L’opinione pubblica esiste ancora? Parola ad Ezio Mauro

par Rosa Pastena
sabato 4 aprile 2009

E’ questo il titolo dell’incontro, che vede confrontarsi Ezio Mauro direttore de La Repubblica da un lato e Javier Moreno, direttore di El Pais dall’’altro.

La velocità con cui vengono fornite informazioni ad oggi, non lascia il tempo per la cosiddetta " sedimentazione" alla base dell’opinione pubblica. Le notizie provengono da qualsiasi fonte ed in qualsiasi luogo, in tempo reale.

Sta ai cittadini scegliere dove e come reperire le informazioni. E se reperirle.
Un cittadino non informato, gode di tutti i diritti garantiti dalla democrazia. Ma la differenza è di tipo qualitativo. E’ la presenza di cittadini consapevoli a fare in modo che la democrazia sia di qualità.

Qual è a questo punto il ruolo dei media, e dei giornali in particolare, nella formazione dell’assopita opinione pubblica?

Abbiamo girato la domanda al direttore Mauro.

I giornali come possono rispondere alla “crisi” dell’opinione pubblica?

I giornali devono rispondere agitando le idee e criticando il potere, stimolando il sistema politico italiano a diventare efficiente a ritrovare un contatto coi cittadini rispondere alle domande che vengono dai lettori. Questo è il ruolo tradizionale.

Il problema è che il paese sappia che un conto è genericamente informatti e una cosa è essere consapevole dei fatti che si vuole padroneggiare,

Per avere un’informazione organizzata che vada al fondo dei problemo metta in luce gli interessi occulti o palesi che sono in campo, che dia la parola ai protagonisti che recuperi gli antecedenti che si proietti sulle conseguenze. Tutto questo è la funzione specifica del quotidiano e ciò che rende il cittadino ben informato. E anche ciò che rende una democrazia, una democrazia di qualità.

Questo può accadere anche tramite un giornale non cartaceo?

Credo che stiamo vivendo una fase di passaggio e trasformazione, e quindi contraddittoria. Superata questa fase si andrà ad un sistema integrato sette giorni su sette, dove i siti del giornale veicolano il nastro del giornale, poi una volta al giorno arriva l’organizzazione su carta che riordina tutte le notizie includendo, oltre a ciò che abbiamo detto prima, anche i servizi speciali del giornale. Restituendo il piacere della bella scrittura e buona lettura.

Credo che si andrà a un sistema di questo tipo in cui giornale e sito si completeranno a vicenda.

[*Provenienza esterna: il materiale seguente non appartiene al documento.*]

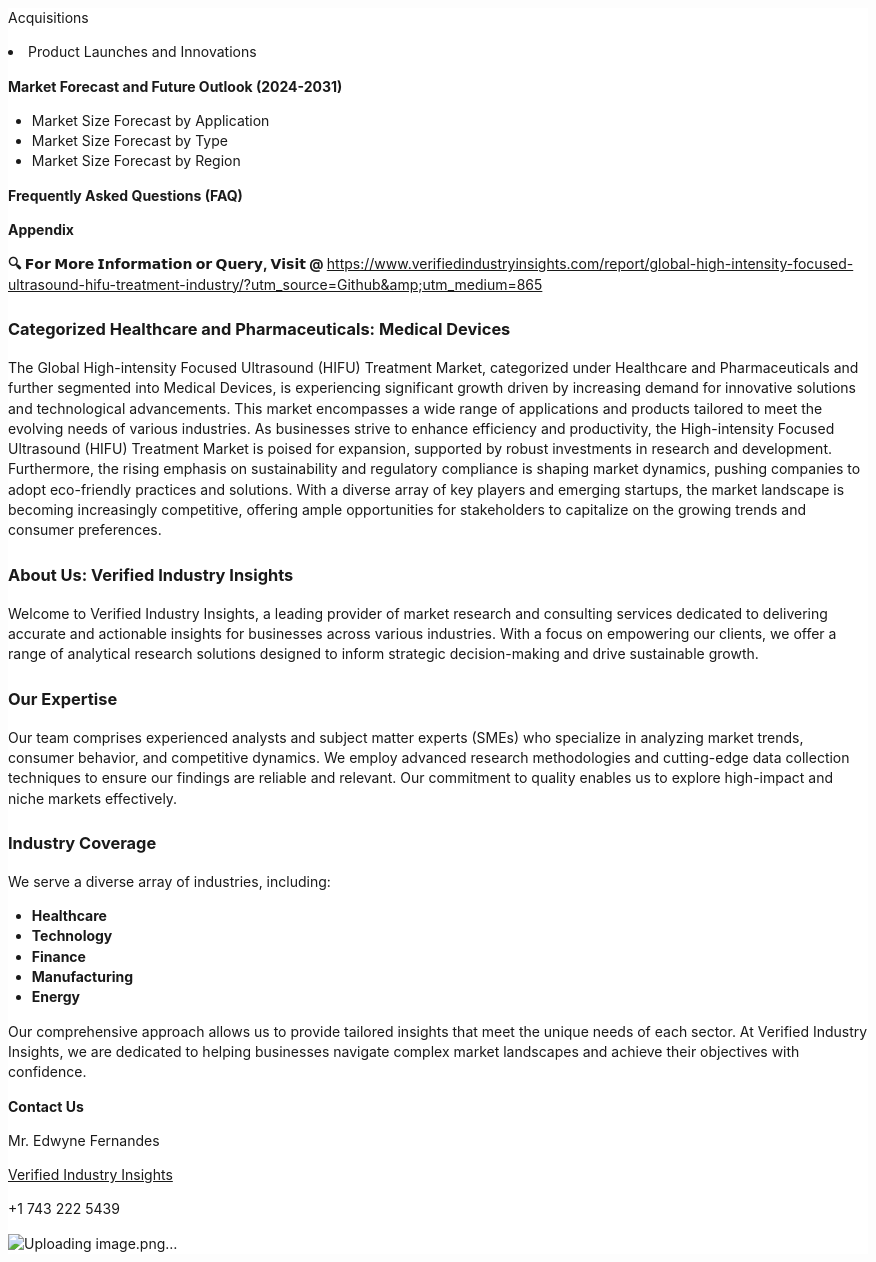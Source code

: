 Acquisitions</li><li>Product Launches and Innovations</li></ul><p><strong>Market Forecast and Future Outlook (2024-2031)</strong></p><ul><li>Market Size Forecast by Application</li><li>Market Size Forecast by Type</li><li>Market Size Forecast by Region</li></ul><p><strong>Frequently Asked Questions (FAQ)</strong></p><p><strong>Appendix<br /></strong></p><p><strong>🔍 𝗙𝗼𝗿 𝗠𝗼𝗿𝗲 𝗜𝗻𝗳𝗼𝗿𝗺𝗮𝘁𝗶𝗼𝗻 𝗼𝗿 𝗤𝘂𝗲𝗿𝘆, 𝗩𝗶𝘀𝗶𝘁 @ </strong><a href="https://www.verifiedindustryinsights.com/report/global-high-intensity-focused-ultrasound-hifu-treatment-industry/?utm_source=Github&amp;utm_medium=865">https://www.verifiedindustryinsights.com/report/global-high-intensity-focused-ultrasound-hifu-treatment-industry/?utm_source=Github&amp;utm_medium=865</a>&nbsp;</p><h3>Categorized Healthcare and Pharmaceuticals: Medical Devices </h3><p>The Global High-intensity Focused Ultrasound (HIFU) Treatment Market, categorized under Healthcare and Pharmaceuticals and further segmented into Medical Devices, is experiencing significant growth driven by increasing demand for innovative solutions and technological advancements. This market encompasses a wide range of applications and products tailored to meet the evolving needs of various industries. As businesses strive to enhance efficiency and productivity, the High-intensity Focused Ultrasound (HIFU) Treatment Market is poised for expansion, supported by robust investments in research and development. Furthermore, the rising emphasis on sustainability and regulatory compliance is shaping market dynamics, pushing companies to adopt eco-friendly practices and solutions. With a diverse array of key players and emerging startups, the market landscape is becoming increasingly competitive, offering ample opportunities for stakeholders to capitalize on the growing trends and consumer preferences.</p><h3>About Us: Verified Industry Insights</h3><p>Welcome to Verified Industry Insights, a leading provider of market research and consulting services dedicated to delivering accurate and actionable insights for businesses across various industries. With a focus on empowering our clients, we offer a range of analytical research solutions designed to inform strategic decision-making and drive sustainable growth.</p><h3>Our Expertise</h3><p>Our team comprises experienced analysts and subject matter experts (SMEs) who specialize in analyzing market trends, consumer behavior, and competitive dynamics. We employ advanced research methodologies and cutting-edge data collection techniques to ensure our findings are reliable and relevant. Our commitment to quality enables us to explore high-impact and niche markets effectively.</p><h3>Industry Coverage</h3><p>We serve a diverse array of industries, including:</p><ul><li><strong>Healthcare</strong></li><li><strong>Technology</strong></li><li><strong>Finance</strong></li><li><strong>Manufacturing</strong></li><li><strong>Energy</strong></li></ul><p>Our comprehensive approach allows us to provide tailored insights that meet the unique needs of each sector. At Verified Industry Insights, we are dedicated to helping businesses navigate complex market landscapes and achieve their objectives with confidence.</p><p><strong>Contact Us</strong></p><p>Mr. Edwyne Fernandes</p><p><a href="https://www.verifiedindustryinsights.com/">Verified Industry Insights</a></p><p>+1 743 222 5439</p>
![Uploading image.png…]()

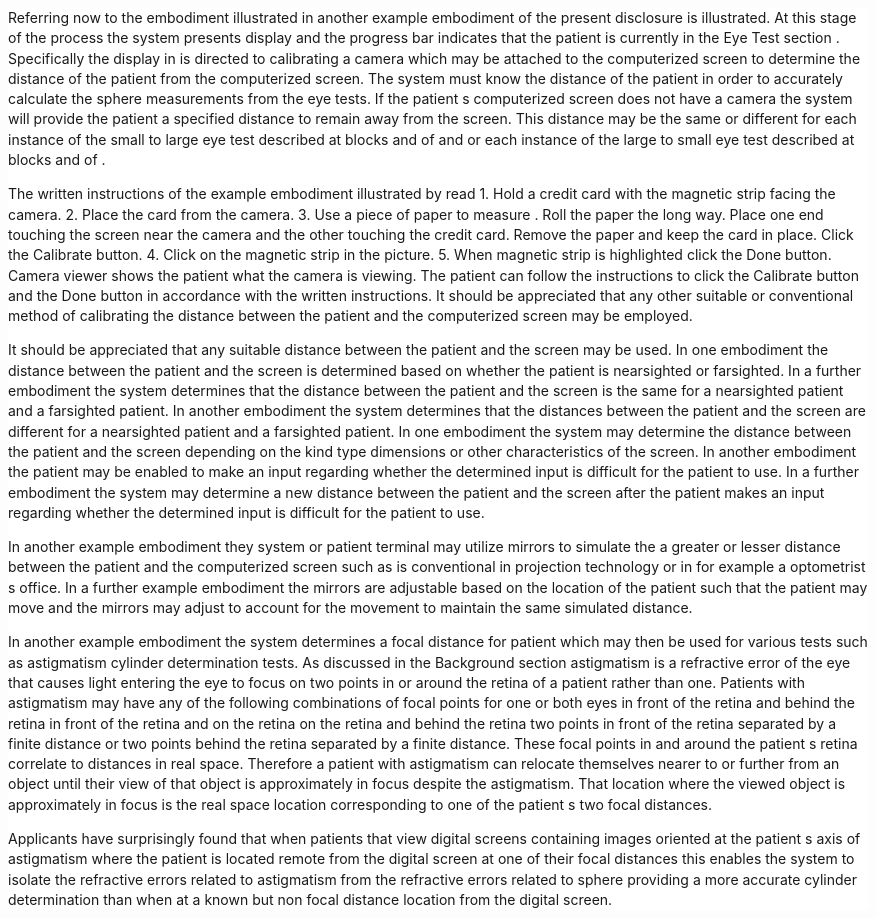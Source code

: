 Referring now to the embodiment illustrated in another example embodiment of the present disclosure is illustrated. At this stage of the process the system presents display and the progress bar indicates that the patient is currently in the Eye Test section . Specifically the display in is directed to calibrating a camera which may be attached to the computerized screen to determine the distance of the patient from the computerized screen. The system must know the distance of the patient in order to accurately calculate the sphere measurements from the eye tests. If the patient s computerized screen does not have a camera the system will provide the patient a specified distance to remain away from the screen. This distance may be the same or different for each instance of the small to large eye test described at blocks and of and or each instance of the large to small eye test described at blocks and of .

The written instructions of the example embodiment illustrated by read 1. Hold a credit card with the magnetic strip facing the camera. 2. Place the card from the camera. 3. Use a piece of paper to measure . Roll the paper the long way. Place one end touching the screen near the camera and the other touching the credit card. Remove the paper and keep the card in place. Click the Calibrate button. 4. Click on the magnetic strip in the picture. 5. When magnetic strip is highlighted click the Done button. Camera viewer shows the patient what the camera is viewing. The patient can follow the instructions to click the Calibrate button and the Done button in accordance with the written instructions. It should be appreciated that any other suitable or conventional method of calibrating the distance between the patient and the computerized screen may be employed.

It should be appreciated that any suitable distance between the patient and the screen may be used. In one embodiment the distance between the patient and the screen is determined based on whether the patient is nearsighted or farsighted. In a further embodiment the system determines that the distance between the patient and the screen is the same for a nearsighted patient and a farsighted patient. In another embodiment the system determines that the distances between the patient and the screen are different for a nearsighted patient and a farsighted patient. In one embodiment the system may determine the distance between the patient and the screen depending on the kind type dimensions or other characteristics of the screen. In another embodiment the patient may be enabled to make an input regarding whether the determined input is difficult for the patient to use. In a further embodiment the system may determine a new distance between the patient and the screen after the patient makes an input regarding whether the determined input is difficult for the patient to use.

In another example embodiment they system or patient terminal may utilize mirrors to simulate the a greater or lesser distance between the patient and the computerized screen such as is conventional in projection technology or in for example a optometrist s office. In a further example embodiment the mirrors are adjustable based on the location of the patient such that the patient may move and the mirrors may adjust to account for the movement to maintain the same simulated distance.

In another example embodiment the system determines a focal distance for patient which may then be used for various tests such as astigmatism cylinder determination tests. As discussed in the Background section astigmatism is a refractive error of the eye that causes light entering the eye to focus on two points in or around the retina of a patient rather than one. Patients with astigmatism may have any of the following combinations of focal points for one or both eyes in front of the retina and behind the retina in front of the retina and on the retina on the retina and behind the retina two points in front of the retina separated by a finite distance or two points behind the retina separated by a finite distance. These focal points in and around the patient s retina correlate to distances in real space. Therefore a patient with astigmatism can relocate themselves nearer to or further from an object until their view of that object is approximately in focus despite the astigmatism. That location where the viewed object is approximately in focus is the real space location corresponding to one of the patient s two focal distances.

Applicants have surprisingly found that when patients that view digital screens containing images oriented at the patient s axis of astigmatism where the patient is located remote from the digital screen at one of their focal distances this enables the system to isolate the refractive errors related to astigmatism from the refractive errors related to sphere providing a more accurate cylinder determination than when at a known but non focal distance location from the digital screen.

Ci saranno lettori specifici dell’uno e dell’altro e lettori che si muoveranno sull’uno o sull’altro a seconda dei momenti della giornata.

Cosa ne pensa del Citizen Journalism?

Credo che nel nostro paese siamo ancora agli inizi: c’è da parte dei cittadini una voglia di rompere le barriere e partecipare. Già oggi, la funzione dei siti internet dei giornali è un lavoro che ha una funzione di andata e di ritorno; gli articoli vanno sul sito ed è lì che ai cittadini viene chiesto di partecipare o intervenire e spesso questa raccolta viene portata sul giornale che opera con una sua costruzione autonoma, coi materiali che sono partiti dal giornale sono andati sul web hanno incontrato le opinioni dei cittadini, le hanno organizzate e sono tornati sul giornale come prodotto autonomo.

Anche il giornalismo di carta deve tenere conto che è finita la stagione del pulpito, si è passati da un’informazione verticale a una di tipo orizzontale. Fase dell’assemblea, cosiddetta. Fase in cui il giornale mette in campo delle opinioni ed è anche aperto nei confronti dei lettori, attraverso le indagini che fa sulle esigenze dei cittadini e l’interattività del suo sito web.

Pensa che l’agenda di Repubblica riesce a contrastare quella che è l’agenda imposta dai media berlusconiani?

Repubblica non deve svolgere una funzione politica: la si svolge, in senso indiretto, se si fa bene il nostro mestiere. E’ la funzione che ci spetta e che ci tocca. Non mi sfiora l’idea di trasformare Repubblica in un attore politico, mi interessa di dare ai lettori un’informazione completa che li aiuti a padroneggiare le vicende con le quali devono confrontarsi giornalmente e districare il bandolo nel grande disorientamento in cui si trovano adesso, dare un orientamento più culturale che politico. Ad esempio credo che il populismo italiano impersonato dal leader della destra Silvio Berlusconi, sia una cosa che può affascinare in campagna elettorale ma non è lo strumento elettorale e politico più adatto a governare una democrazia moderna in occidente oggi, soprattutto in tempo di crisi.